Restraint and Vaccination
Restraint may only be used to vaccinate someone subject to MCA s.5 and 6. Before any restraint is undertaken the person considering restraint must demonstrate there is a reasonable belief the person lacks capacity in regard to that particular matter and it will be in their best interests for the restraint to be conducted. See also MCA Code of Practice paragraph 5.38 and its Scenario box. If vaccinating a patient lacking capacity restraint should be the last option. An alternative approach taken in Livewell Southwest Community Interest Company v MD  EWCOP 57 may be considered. Mostyn J held that a dental procedure could be undertaken, …covertly… as the patient was know to physically resist treatment and may place others at risk. Consideration should be given to the practicality of this approach.
Restraint must be a proportionate response to the patient's likelihood of suffering harm and the seriousness of that harm. During the actual vaccination the patient's arm should be relatively relaxed. Moving their arm around can prevent a suitable vaccination site being identified and may lead to medical complications. Moving their arm around can also risk breaking the vaccination needle. To prevent such harms, for example comforting words and reassurances may be used, followed by more directing words encouraging the patient to remain still. Only once all other options have been exhausted may minimal restraint be considered. When restraint is engaged this must be fully documented, giving reasons to justify why it was used.

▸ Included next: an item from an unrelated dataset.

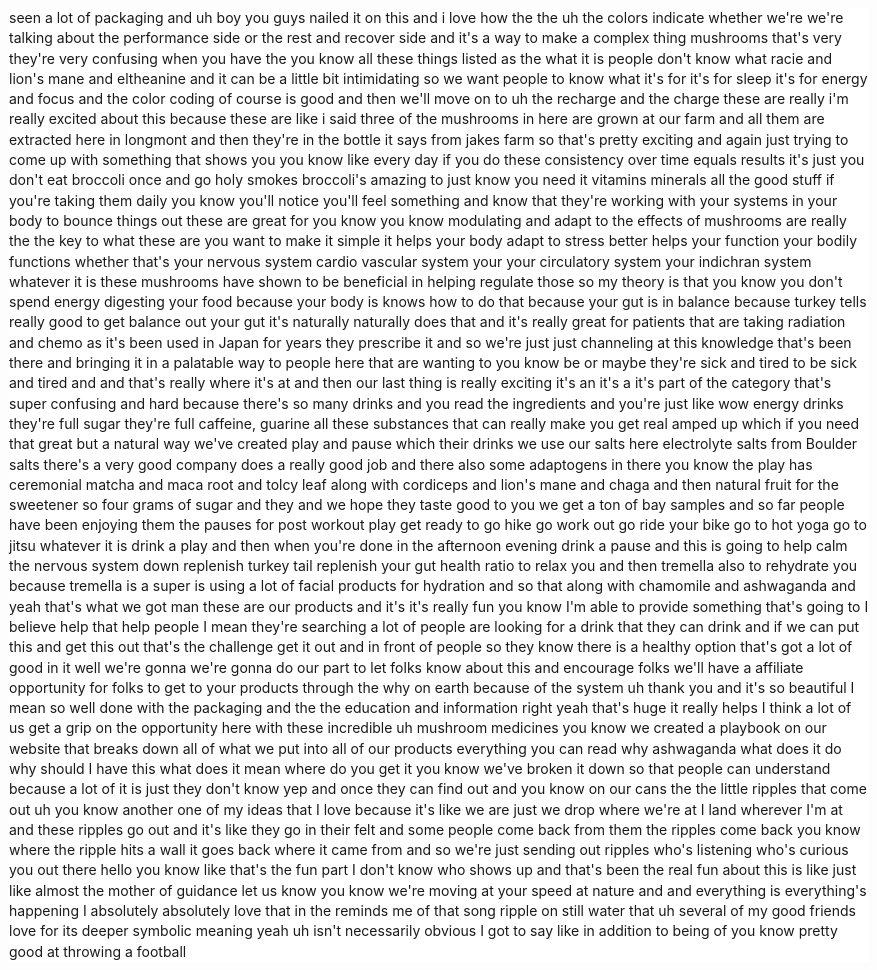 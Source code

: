 seen a lot of packaging and uh boy you guys nailed it on this and i love how the the uh the colors indicate whether we're we're talking about the performance side or the rest and recover side and it's a way to make a complex thing mushrooms that's very they're very confusing when you have the you know all these things listed as the what it is people don't know what racie and lion's mane and eltheanine and it can be a little bit intimidating so we want people to know what it's for it's for sleep it's for energy and focus and the color coding of course is good and then we'll move on to uh the recharge and the charge these are really i'm really excited about this because these are like i said three of the mushrooms in here are grown at our farm and all them are extracted here in longmont and then they're in the bottle it says from jakes farm so that's pretty exciting and again just trying to come up with something that shows you you know like every day if you do these consistency over time equals results it's just you don't eat broccoli once and go holy smokes broccoli's amazing to just know you need it vitamins minerals all the good stuff if you're taking them daily you know you'll notice you'll feel something and know that they're working with your systems in your body to bounce things out these are great for you know you know modulating and adapt to the effects of mushrooms are really the the key to what these are you want to make it simple it helps your body adapt to stress better helps your function your bodily functions whether that's your nervous system cardio vascular system your your circulatory system your indichran system whatever it is these mushrooms have shown to be beneficial in helping regulate those so my theory is that you know you don't spend energy digesting your food because your body is knows how to do that because your gut is in balance because turkey tells really good to get balance out your gut it's naturally naturally does that and it's really great for patients that are taking radiation and chemo as it's been used in Japan for years they prescribe it and so we're just just channeling at this knowledge that's been there and bringing it in a palatable way to people here that are wanting to you know be or maybe they're sick and tired to be sick and tired and and that's really where it's at and then our last thing is really exciting it's an it's a it's part of the category that's super confusing and hard because there's so many drinks and you read the ingredients and you're just like wow energy drinks they're full sugar they're full caffeine, guarine all these substances that can really make you get real amped up which if you need that great but a natural way we've created play and pause which their drinks we use our salts here electrolyte salts from Boulder salts there's a very good company does a really good job and there also some adaptogens in there you know the play has ceremonial matcha and maca root and tolcy leaf along with cordiceps and lion's mane and chaga and then natural fruit for the sweetener so four grams of sugar and they and we hope they taste good to you we get a ton of bay samples and so far people have been enjoying them the pauses for post workout play get ready to go hike go work out go ride your bike go to hot yoga go to jitsu whatever it is drink a play and then when you're done in the afternoon evening drink a pause and this is going to help calm the nervous system down replenish turkey tail replenish your gut health ratio to relax you and then tremella also to rehydrate you because tremella is a super is using a lot of facial products for hydration and so that along with chamomile and ashwaganda and yeah that's what we got man these are our products and it's it's really fun you know I'm able to provide something that's going to I believe help that help people I mean they're searching a lot of people are looking for a drink that they can drink and if we can put this and get this out that's the challenge get it out and in front of people so they know there is a healthy option that's got a lot of good in it well we're gonna we're gonna do our part to let folks know about this and encourage folks we'll have a affiliate opportunity for folks to get to your products through the why on earth because of the system uh thank you and it's so beautiful I mean so well done with the packaging and the the education and information right yeah that's huge it really helps I think a lot of us get a grip on the opportunity here with these incredible uh mushroom medicines you know we created a playbook on our website that breaks down all of what we put into all of our products everything you can read why ashwaganda what does it do why should I have this what does it mean where do you get it you know we've broken it down so that people can understand because a lot of it is just they don't know yep and once they can find out and you know on our cans the the little ripples that come out uh you know another one of my ideas that I love because it's like we are just we drop where we're at I land wherever I'm at and these ripples go out and it's like they go in their felt and some people come back from them the ripples come back you know where the ripple hits a wall it goes back where it came from and so we're just sending out ripples who's listening who's curious you out there hello you know like that's the fun part I don't know who shows up and that's been the real fun about this is like just like almost the mother of guidance let us know you know we're moving at your speed at nature and and everything is everything's happening I absolutely absolutely love that in the reminds me of that song ripple on still water that uh several of my good friends love for its deeper symbolic meaning yeah uh isn't necessarily obvious I got to say like in addition to being of you know pretty good at throwing a football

Advice where the is no HW LPA or HW deputy
If there is no health and welfare LPA or deputy in place the following advice should be considered by the decision maker. They should be able to show how they have applied the MHA section 4 (best interests principles). How has the person lacking capacity been involved in the decision making process. Has the patient provided any written documentation on their views and wishes over vaccinations. What are the beliefs of the person lacking capacity concerning receiving a covid-19 vaccine? Is there anyone who should be consulted to provide information to assist in determining is this in the patient's best interests? If the vaccine was not given what are the consequences for the patient and how much of this do they understand?